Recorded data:
══════════════════════════════

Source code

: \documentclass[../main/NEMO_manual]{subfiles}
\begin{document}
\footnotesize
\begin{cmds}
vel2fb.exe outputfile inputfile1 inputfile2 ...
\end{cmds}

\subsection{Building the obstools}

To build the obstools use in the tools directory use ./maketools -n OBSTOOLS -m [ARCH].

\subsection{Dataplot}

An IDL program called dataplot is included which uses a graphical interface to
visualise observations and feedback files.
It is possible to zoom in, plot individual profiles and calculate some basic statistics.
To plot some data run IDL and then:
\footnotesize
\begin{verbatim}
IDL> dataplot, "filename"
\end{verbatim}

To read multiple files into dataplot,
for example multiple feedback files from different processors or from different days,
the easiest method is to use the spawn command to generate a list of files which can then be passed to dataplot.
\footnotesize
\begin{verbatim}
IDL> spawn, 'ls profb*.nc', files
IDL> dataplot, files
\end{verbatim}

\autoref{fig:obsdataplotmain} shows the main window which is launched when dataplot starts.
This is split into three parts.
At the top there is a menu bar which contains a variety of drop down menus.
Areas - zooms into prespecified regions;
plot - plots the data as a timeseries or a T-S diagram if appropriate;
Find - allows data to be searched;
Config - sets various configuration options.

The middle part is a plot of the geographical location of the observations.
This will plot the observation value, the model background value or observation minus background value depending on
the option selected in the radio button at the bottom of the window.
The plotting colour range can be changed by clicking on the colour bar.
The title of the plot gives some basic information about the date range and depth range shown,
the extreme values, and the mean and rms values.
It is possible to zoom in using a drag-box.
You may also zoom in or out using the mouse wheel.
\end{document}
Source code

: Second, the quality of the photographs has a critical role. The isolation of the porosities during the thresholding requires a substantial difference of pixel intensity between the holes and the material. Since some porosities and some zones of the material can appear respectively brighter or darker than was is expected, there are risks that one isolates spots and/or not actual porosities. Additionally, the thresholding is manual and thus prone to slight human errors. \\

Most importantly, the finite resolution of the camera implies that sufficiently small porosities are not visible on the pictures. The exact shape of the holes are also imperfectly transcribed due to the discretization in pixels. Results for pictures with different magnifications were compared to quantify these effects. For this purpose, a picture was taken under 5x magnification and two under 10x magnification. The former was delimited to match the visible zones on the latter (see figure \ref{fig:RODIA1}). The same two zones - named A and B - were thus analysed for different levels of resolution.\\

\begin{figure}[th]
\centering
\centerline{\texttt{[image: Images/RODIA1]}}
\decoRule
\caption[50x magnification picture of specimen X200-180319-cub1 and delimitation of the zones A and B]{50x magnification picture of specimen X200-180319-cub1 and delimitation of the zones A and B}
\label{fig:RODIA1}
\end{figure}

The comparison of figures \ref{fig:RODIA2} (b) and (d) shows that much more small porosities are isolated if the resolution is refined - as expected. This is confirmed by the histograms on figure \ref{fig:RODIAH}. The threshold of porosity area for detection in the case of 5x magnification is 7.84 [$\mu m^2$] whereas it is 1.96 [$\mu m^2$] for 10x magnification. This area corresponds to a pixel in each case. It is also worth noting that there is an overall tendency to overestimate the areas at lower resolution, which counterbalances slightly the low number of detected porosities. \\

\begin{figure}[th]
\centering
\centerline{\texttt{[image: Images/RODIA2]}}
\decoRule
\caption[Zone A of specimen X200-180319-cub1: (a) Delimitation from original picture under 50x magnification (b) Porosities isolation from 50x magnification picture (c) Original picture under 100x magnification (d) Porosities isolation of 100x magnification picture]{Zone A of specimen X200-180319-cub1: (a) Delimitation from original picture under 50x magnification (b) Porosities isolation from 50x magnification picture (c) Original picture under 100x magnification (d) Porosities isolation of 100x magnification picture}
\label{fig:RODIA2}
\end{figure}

══════════════════════════════

(What needs to be done):
Copy each line of the records containing the string "holes".

(Reply):
: Second, the quality of the photographs has a critical role. The isolation of the porosities during the thresholding requires a substantial difference of pixel intensity between the holes and the material. Since some porosities and some zones of the material can appear respectively brighter or darker than was is expected, there are risks that one isolates spots and/or not actual porosities. Additionally, the thresholding is manual and thus prone to slight human errors. \\
Most importantly, the finite resolution of the camera implies that sufficiently small porosities are not visible on the pictures. The exact shape of the holes are also imperfectly transcribed due to the discretization in pixels. Results for pictures with different magnifications were compared to quantify these effects. For this purpose, a picture was taken under 5x magnification and two under 10x magnification. The former was delimited to match the visible zones on the latter (see figure \ref{fig:RODIA1}). The same two zones - named A and B - were thus analysed for different levels of resolution.\\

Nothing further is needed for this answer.